**Provided records**
BEGIN
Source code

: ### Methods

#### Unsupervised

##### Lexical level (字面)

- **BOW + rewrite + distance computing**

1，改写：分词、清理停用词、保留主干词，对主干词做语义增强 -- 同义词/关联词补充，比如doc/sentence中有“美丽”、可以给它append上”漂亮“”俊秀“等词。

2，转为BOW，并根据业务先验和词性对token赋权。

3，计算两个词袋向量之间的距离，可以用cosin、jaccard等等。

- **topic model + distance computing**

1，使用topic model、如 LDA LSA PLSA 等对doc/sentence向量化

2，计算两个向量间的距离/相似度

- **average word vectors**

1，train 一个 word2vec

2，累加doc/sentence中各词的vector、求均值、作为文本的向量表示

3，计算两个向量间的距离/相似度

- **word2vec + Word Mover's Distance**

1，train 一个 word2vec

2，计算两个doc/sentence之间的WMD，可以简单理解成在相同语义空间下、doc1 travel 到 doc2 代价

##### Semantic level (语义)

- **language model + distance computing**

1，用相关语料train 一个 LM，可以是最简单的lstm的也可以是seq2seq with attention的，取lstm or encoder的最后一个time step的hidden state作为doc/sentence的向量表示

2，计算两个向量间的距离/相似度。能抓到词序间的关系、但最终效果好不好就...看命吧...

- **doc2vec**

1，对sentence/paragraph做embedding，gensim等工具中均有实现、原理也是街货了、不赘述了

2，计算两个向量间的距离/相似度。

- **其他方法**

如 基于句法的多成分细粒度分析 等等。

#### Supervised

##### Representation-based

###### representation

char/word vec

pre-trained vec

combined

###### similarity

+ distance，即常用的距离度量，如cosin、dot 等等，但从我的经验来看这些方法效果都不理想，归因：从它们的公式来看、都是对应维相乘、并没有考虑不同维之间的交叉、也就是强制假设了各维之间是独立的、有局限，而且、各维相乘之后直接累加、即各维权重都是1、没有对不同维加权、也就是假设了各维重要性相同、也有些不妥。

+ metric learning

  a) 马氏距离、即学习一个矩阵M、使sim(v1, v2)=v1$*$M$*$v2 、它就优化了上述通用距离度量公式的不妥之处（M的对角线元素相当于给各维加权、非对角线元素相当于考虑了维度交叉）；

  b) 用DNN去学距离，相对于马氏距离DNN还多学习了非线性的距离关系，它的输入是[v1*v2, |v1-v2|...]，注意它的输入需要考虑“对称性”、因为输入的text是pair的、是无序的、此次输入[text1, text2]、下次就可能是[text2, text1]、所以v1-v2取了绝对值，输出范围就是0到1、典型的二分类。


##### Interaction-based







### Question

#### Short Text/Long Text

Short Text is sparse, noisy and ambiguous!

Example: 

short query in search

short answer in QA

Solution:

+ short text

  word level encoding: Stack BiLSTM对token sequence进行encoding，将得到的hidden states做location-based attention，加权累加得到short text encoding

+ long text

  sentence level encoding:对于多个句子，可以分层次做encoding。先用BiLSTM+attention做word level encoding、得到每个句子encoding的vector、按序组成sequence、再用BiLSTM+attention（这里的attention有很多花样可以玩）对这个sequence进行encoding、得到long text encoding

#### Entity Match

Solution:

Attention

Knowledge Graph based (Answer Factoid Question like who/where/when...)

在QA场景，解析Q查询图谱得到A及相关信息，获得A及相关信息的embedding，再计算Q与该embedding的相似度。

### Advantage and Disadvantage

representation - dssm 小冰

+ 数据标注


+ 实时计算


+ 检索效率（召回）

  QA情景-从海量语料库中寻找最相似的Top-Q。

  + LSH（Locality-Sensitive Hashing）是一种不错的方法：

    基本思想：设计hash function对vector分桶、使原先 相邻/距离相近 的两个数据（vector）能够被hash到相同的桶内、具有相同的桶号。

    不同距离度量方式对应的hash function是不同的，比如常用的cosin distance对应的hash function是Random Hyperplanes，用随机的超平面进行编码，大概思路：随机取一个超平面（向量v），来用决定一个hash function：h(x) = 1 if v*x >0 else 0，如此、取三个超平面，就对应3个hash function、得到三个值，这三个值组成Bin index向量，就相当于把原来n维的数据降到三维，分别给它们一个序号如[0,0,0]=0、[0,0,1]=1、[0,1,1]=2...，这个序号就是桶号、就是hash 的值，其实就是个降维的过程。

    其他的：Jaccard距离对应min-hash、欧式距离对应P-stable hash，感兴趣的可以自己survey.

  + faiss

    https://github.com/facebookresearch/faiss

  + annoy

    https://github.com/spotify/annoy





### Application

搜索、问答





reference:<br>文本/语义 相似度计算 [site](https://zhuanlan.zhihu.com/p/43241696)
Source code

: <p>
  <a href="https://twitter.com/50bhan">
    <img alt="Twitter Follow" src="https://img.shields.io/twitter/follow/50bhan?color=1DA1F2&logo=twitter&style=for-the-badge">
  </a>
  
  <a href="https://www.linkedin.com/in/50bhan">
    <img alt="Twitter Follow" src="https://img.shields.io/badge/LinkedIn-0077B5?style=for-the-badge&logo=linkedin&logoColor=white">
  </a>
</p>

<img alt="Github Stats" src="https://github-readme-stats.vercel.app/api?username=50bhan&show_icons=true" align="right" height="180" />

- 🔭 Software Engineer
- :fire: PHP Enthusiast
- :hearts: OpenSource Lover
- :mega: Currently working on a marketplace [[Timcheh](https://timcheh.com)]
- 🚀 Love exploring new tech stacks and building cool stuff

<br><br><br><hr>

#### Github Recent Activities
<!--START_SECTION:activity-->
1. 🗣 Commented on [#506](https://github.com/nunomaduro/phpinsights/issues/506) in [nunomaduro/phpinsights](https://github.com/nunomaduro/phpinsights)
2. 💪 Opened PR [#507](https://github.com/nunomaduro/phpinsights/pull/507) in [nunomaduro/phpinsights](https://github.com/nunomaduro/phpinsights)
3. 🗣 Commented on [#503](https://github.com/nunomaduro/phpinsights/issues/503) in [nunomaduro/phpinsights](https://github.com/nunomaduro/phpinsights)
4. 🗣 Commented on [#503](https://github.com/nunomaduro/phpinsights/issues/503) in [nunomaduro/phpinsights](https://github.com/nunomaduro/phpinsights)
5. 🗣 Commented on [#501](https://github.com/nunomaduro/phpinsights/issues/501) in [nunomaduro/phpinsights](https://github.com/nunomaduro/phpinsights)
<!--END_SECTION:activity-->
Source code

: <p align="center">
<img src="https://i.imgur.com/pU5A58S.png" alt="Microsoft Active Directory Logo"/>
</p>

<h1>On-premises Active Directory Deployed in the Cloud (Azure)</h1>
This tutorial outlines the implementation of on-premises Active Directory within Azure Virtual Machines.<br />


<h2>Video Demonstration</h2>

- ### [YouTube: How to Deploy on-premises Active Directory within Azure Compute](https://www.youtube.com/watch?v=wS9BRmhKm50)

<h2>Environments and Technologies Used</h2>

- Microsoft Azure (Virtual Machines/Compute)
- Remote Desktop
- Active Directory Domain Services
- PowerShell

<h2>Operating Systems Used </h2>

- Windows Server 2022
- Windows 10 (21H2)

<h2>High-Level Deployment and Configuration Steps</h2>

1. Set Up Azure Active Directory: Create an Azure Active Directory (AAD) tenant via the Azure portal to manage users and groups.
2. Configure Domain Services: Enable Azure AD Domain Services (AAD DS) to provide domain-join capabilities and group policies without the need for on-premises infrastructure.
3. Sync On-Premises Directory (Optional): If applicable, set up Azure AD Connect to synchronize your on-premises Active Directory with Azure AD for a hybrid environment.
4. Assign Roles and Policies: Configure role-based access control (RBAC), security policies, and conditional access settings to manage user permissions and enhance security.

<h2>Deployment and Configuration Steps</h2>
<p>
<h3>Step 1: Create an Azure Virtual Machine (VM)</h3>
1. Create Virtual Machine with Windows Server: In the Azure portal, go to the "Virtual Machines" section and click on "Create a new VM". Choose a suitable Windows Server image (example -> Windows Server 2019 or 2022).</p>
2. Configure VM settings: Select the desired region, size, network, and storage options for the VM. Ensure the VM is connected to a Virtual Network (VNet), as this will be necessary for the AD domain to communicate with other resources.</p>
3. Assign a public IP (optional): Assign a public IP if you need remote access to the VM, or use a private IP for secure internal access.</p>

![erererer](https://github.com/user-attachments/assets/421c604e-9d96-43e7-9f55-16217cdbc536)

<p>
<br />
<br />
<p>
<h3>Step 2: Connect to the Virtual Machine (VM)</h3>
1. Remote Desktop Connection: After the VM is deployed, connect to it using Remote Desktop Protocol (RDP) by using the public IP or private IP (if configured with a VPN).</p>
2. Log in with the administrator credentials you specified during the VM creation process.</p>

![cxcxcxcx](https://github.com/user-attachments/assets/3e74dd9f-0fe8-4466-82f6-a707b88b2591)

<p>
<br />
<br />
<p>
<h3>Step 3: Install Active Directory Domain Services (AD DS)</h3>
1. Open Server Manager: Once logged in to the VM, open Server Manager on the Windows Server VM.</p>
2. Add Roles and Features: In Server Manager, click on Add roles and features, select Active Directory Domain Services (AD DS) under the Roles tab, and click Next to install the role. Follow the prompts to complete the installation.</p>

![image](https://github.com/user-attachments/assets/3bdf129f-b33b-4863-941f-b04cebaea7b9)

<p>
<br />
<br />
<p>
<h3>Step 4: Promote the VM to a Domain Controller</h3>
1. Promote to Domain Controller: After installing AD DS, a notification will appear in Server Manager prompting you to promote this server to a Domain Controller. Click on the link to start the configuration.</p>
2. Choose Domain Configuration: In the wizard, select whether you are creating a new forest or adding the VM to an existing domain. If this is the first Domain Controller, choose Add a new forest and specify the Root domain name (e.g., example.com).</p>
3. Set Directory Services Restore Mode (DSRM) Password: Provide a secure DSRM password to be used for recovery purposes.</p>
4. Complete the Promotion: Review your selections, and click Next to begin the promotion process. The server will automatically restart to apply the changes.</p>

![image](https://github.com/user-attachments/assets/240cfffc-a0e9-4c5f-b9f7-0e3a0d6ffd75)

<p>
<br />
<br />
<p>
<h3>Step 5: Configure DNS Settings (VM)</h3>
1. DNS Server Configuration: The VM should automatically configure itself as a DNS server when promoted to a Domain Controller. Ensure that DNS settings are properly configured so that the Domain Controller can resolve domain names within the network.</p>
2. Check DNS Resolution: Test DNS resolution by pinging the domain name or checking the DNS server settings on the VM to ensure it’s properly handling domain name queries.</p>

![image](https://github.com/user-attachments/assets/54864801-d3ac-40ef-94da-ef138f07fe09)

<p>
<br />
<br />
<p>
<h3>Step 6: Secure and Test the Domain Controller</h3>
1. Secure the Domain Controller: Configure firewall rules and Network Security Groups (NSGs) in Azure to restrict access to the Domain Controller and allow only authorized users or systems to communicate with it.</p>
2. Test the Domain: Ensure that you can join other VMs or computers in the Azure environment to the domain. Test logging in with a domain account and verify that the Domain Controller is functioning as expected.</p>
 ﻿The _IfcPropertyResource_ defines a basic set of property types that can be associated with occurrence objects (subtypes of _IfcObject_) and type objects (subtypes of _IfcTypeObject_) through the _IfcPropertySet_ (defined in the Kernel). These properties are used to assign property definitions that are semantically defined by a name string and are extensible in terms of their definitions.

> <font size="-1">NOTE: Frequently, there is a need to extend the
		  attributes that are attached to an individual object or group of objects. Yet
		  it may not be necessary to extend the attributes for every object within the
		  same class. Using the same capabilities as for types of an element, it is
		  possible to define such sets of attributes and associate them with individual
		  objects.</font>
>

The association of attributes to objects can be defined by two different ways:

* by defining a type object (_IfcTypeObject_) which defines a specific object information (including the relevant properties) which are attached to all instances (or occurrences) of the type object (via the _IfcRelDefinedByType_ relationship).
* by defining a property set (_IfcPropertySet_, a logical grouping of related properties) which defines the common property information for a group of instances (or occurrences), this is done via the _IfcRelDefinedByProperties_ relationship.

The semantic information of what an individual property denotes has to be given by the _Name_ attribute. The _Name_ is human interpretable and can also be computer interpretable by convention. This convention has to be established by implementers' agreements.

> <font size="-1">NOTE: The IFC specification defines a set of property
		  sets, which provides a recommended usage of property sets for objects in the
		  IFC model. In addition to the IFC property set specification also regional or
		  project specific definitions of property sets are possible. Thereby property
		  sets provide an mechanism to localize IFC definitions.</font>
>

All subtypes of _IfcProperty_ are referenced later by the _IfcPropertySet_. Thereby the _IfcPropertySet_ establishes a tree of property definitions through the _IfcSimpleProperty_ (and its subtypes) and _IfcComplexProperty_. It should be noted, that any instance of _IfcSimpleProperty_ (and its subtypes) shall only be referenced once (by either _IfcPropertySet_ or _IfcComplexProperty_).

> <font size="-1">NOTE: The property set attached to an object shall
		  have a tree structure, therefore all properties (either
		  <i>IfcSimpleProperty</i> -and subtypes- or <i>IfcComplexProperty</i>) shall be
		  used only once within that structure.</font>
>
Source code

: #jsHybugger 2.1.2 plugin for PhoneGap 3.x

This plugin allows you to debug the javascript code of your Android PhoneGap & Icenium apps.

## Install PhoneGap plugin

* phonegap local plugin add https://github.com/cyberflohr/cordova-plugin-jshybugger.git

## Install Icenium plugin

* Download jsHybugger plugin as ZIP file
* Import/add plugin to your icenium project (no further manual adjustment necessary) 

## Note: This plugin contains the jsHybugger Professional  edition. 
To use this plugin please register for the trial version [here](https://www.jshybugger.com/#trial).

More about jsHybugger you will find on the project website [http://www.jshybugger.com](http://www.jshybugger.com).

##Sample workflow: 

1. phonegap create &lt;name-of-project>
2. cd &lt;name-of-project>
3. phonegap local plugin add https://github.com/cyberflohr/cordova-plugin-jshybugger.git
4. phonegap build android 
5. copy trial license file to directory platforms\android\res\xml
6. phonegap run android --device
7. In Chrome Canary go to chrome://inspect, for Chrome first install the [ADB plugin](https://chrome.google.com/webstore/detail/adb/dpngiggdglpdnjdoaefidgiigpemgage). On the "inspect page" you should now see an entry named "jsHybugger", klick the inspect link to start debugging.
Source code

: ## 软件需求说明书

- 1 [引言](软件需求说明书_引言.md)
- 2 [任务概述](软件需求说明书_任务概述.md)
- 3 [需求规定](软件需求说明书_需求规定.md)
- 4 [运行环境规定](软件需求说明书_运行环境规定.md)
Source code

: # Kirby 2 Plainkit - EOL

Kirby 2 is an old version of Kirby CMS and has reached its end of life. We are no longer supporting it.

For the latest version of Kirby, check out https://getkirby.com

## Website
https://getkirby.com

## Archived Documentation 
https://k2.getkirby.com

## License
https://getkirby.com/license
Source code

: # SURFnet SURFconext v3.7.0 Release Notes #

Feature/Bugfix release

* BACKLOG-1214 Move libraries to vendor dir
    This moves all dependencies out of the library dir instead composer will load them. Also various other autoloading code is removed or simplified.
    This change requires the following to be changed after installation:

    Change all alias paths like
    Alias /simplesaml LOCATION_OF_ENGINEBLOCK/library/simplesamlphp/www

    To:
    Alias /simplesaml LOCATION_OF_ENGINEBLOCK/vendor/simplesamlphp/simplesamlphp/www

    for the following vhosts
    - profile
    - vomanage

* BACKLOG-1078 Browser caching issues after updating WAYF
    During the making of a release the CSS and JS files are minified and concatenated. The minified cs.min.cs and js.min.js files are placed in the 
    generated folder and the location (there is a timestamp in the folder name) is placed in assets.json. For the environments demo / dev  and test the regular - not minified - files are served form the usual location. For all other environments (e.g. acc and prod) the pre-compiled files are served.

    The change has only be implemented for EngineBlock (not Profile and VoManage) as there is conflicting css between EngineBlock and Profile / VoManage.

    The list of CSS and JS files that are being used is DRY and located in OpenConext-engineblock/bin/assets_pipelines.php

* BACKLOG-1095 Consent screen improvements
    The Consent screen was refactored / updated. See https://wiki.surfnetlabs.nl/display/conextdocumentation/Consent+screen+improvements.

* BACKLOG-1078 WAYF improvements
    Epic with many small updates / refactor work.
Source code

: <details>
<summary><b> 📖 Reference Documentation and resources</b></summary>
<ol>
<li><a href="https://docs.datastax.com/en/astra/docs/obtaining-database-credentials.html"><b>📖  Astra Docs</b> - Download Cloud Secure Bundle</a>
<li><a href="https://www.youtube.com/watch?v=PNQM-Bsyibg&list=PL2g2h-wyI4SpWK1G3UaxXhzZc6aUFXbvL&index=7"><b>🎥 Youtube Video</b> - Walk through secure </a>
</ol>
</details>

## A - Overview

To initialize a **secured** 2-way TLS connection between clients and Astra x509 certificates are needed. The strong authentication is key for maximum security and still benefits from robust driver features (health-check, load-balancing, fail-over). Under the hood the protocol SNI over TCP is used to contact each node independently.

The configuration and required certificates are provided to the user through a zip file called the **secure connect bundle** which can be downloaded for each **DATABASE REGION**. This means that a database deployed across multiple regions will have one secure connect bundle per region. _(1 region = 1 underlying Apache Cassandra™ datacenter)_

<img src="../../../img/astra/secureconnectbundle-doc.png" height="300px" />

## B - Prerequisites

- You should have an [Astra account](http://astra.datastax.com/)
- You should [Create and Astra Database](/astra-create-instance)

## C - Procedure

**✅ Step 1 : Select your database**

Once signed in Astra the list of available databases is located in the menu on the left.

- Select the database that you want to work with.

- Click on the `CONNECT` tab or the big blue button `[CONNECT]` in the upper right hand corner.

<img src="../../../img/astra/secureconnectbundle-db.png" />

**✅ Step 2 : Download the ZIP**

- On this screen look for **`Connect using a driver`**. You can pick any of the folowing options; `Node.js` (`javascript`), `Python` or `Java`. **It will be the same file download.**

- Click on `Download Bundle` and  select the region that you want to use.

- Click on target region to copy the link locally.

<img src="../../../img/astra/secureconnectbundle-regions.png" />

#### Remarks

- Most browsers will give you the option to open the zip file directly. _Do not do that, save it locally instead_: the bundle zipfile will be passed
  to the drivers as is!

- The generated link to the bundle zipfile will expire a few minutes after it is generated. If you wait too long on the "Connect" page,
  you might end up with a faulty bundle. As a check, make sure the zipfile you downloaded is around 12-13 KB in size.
END
**Problem to solve**
Please transcribe, exactly and with nothing added, the lines from the first line of the material above through the line that contains "- **language model + distance computing**".

**Task solution**
Source code

: ### Methods

#### Unsupervised

##### Lexical level (字面)

- **BOW + rewrite + distance computing**

1，改写：分词、清理停用词、保留主干词，对主干词做语义增强 -- 同义词/关联词补充，比如doc/sentence中有“美丽”、可以给它append上”漂亮“”俊秀“等词。

2，转为BOW，并根据业务先验和词性对token赋权。

3，计算两个词袋向量之间的距离，可以用cosin、jaccard等等。

- **topic model + distance computing**

1，使用topic model、如 LDA LSA PLSA 等对doc/sentence向量化

2，计算两个向量间的距离/相似度

- **average word vectors**

1，train 一个 word2vec

2，累加doc/sentence中各词的vector、求均值、作为文本的向量表示

3，计算两个向量间的距离/相似度

- **word2vec + Word Mover's Distance**

1，train 一个 word2vec

2，计算两个doc/sentence之间的WMD，可以简单理解成在相同语义空间下、doc1 travel 到 doc2 代价

##### Semantic level (语义)

- **language model + distance computing**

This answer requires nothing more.